The Most Important Search Document Ever!

My favorite paper about search is an article by Vannevar Bush called As We May Think. The Atlantic Monthly published it in July 1945, as WWII was winding down to a halt.

Vannevar suggested that an extensible personal memory extension be created to help people navigate their own experiences and the world's knowledge base. Here are a few quotes:

Specialization becomes increasingly necessary for progress, and the effort to bridge between disciplines is correspondingly superficial.

The difficulty seems to be, not so much that we publish unduly in view of the extent and variety of present day interests, but rather that publication has been extended far beyond our present ability to make real use of the record. The summation of human experience is being expanded at a prodigious rate, and the means we use for threading through the consequent maze to the momentarily important item is the same as was used in the days of square-rigged ships.

A record, if it is to be useful to science, must be continuously extended, it must be stored, and above all it must be consulted.

Our ineptitude in getting at the record is largely caused by the artificiality of the systems of indexing. ... Having found one item, moreover, one has to emerge from the system and re-enter on a new path.

The human mind does not work this way. It operates by association. ... Man cannot hope fully to duplicate this mental process artificially, but he certainly ought to be able to learn from it. In minor ways he may even improve, for his records have relative permanency.

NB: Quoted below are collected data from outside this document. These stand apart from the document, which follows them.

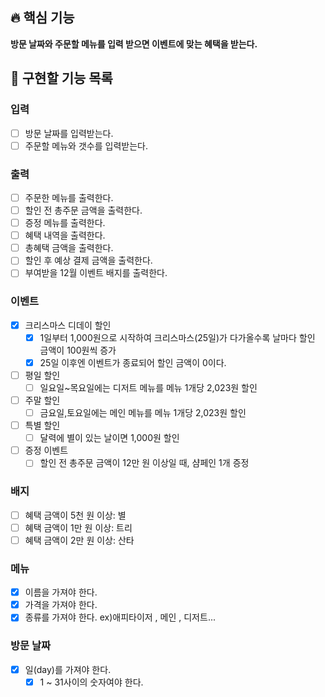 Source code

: ## 🔥 핵심 기능

**방문 날짜와 주문할 메뉴를 입력 받으면 이벤트에 맞는 혜택을 받는다.**

## 🎄 구현할 기능 목록

### 입력

- [ ] 방문 날짜를 입력받는다.
- [ ] 주문할 메뉴와 갯수를 입력받는다.

### 출력

- [ ] 주문한 메뉴를 출력한다.
- [ ] 할인 전 총주문 금액을 출력한다.
- [ ] 증정 메뉴를 출력한다.
- [ ] 혜택 내역을 출력한다.
- [ ] 총혜택 금액을 출력한다.
- [ ] 할인 후 예상 결제 금액을 출력한다.
- [ ] 부여받을 12월 이벤트 배지를 출력한다.

### 이벤트

- [x] 크리스마스 디데이 할인
    - [x] 1일부터 1,000원으로 시작하여 크리스마스(25일)가 다가올수록 날마다 할인 금액이 100원씩 증가
    - [x] 25일 이후엔 이벤트가 종료되어 할인 금액이 0이다.
- [ ] 평일 할인
    - [ ] 일요일~목요일에는 디저트 메뉴를 메뉴 1개당 2,023원 할인
- [ ] 주말 할인
    - [ ] 금요일,토요일에는 메인 메뉴를 메뉴 1개당 2,023원 할인
- [ ] 특별 할인
    - [ ] 달력에 별이 있는 날이면 1,000원 할인
- [ ] 증정 이벤트
    - [ ] 할인 전 총주문 금액이 12만 원 이상일 때, 샴페인 1개 증정

### 배지

- [ ] 혜택 금액이 5천 원 이상: 별
- [ ] 혜택 금액이 1만 원 이상: 트리
- [ ] 혜택 금액이 2만 원 이상: 산타

### 메뉴

- [x] 이름을 가져야 한다.
- [x] 가격을 가져야 한다.
- [x] 종류를 가져야 한다. ex)애피타이저 , 메인 , 디저트...

### 방문 날짜

- [x] 일(day)를 가져야 한다.
    - [x] 1 ~ 31사이의 숫자여야 한다. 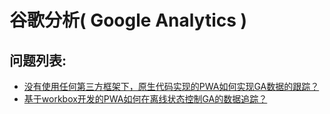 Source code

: # 谷歌分析\( Google Analytics \)

## 问题列表:

* [没有使用任何第三方框架下，原生代码实现的PWA如何实现GA数据的跟踪？](tracking-pwa-using-native-code.md)
* [基于workbox开发的PWA如何在离线状态控制GA的数据追踪？](tracking-pwa-using-workbox.md)

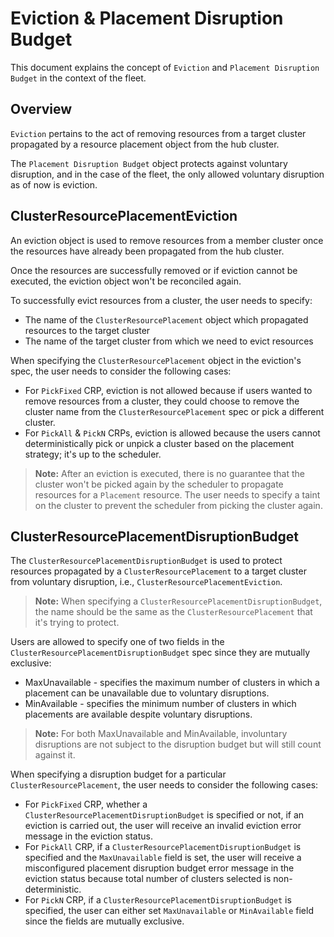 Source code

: # Eviction & Placement Disruption Budget

This document explains the concept of `Eviction` and `Placement Disruption Budget` in the context of the fleet.

## Overview

`Eviction` pertains to the act of removing resources from a target cluster propagated by a resource placement object from the hub cluster.

The `Placement Disruption Budget` object protects against voluntary disruption, and in the case of the fleet, the only allowed voluntary disruption as of now is eviction.

## ClusterResourcePlacementEviction

An eviction object is used to remove resources from a member cluster once the resources have already been propagated from the hub cluster.

Once the resources are successfully removed or if eviction cannot be executed, the eviction object won't be reconciled again.

To successfully evict resources from a cluster, the user needs to specify:

- The name of the `ClusterResourcePlacement` object which propagated resources to the target cluster
- The name of the target cluster from which we need to evict resources

When specifying the `ClusterResourcePlacement` object in the eviction's spec, the user needs to consider the following cases:

- For `PickFixed` CRP, eviction is not allowed because if users wanted to remove resources from a cluster, they could choose to remove the cluster name from the `ClusterResourcePlacement` spec or pick a different cluster.
- For `PickAll` & `PickN` CRPs, eviction is allowed because the users cannot deterministically pick or unpick a cluster based on the placement strategy; it's up to the scheduler.

> **Note:** After an eviction is executed, there is no guarantee that the cluster won't be picked again by the scheduler to propagate resources for a `Placement` resource.
> The user needs to specify a taint on the cluster to prevent the scheduler from picking the cluster again.

## ClusterResourcePlacementDisruptionBudget

The `ClusterResourcePlacementDisruptionBudget` is used to protect resources propagated by a `ClusterResourcePlacement` to a target cluster from voluntary disruption, i.e., `ClusterResourcePlacementEviction`.

> **Note:** When specifying a `ClusterResourcePlacementDisruptionBudget`, the name should be the same as the `ClusterResourcePlacement` that it's trying to protect.

Users are allowed to specify one of two fields in the `ClusterResourcePlacementDisruptionBudget` spec since they are mutually exclusive:

- MaxUnavailable - specifies the maximum number of clusters in which a placement can be unavailable due to voluntary disruptions.
- MinAvailable - specifies the minimum number of clusters in which placements are available despite voluntary disruptions.

> **Note:** For both MaxUnavailable and MinAvailable, involuntary disruptions are not subject to the disruption budget but will still count against it.

When specifying a disruption budget for a particular `ClusterResourcePlacement`, the user needs to consider the following cases:

- For `PickFixed` CRP, whether a `ClusterResourcePlacementDisruptionBudget` is specified or not, if an eviction is carried out, the user will receive an invalid eviction error message in the eviction status.
- For `PickAll` CRP, if a `ClusterResourcePlacementDisruptionBudget` is specified and the `MaxUnavailable` field is set, the user will receive a misconfigured placement disruption budget error message in the eviction status because total number of clusters selected is non-deterministic.
- For `PickN` CRP, if a `ClusterResourcePlacementDisruptionBudget` is specified, the user can either set `MaxUnavailable` or `MinAvailable` field since the fields are mutually exclusive.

Presumably man's spirit should be elevated if he can better review his own shady past and analyze more completely and objectively his present problems. He has built a civilization so complex that he needs to mechanize his records more fully if he is to push his experiment to its logical conclusion and not merely become bogged down part way there by overtaxing his limited memory.

Pretty sharp thinking for 1945! If you read this paper I think you would understand at least 99% of what Google is all about, and why their company value has so much more baked into it than next quarter's predicted earnings.

Published: March 30, 2006 by Aaron Wall in internet

Comments

Jeff
March 30, 2006 - 1:52pm

It's pretty amazing that he knew at that time how we needed to organize and retrieve information for the best use of mankind.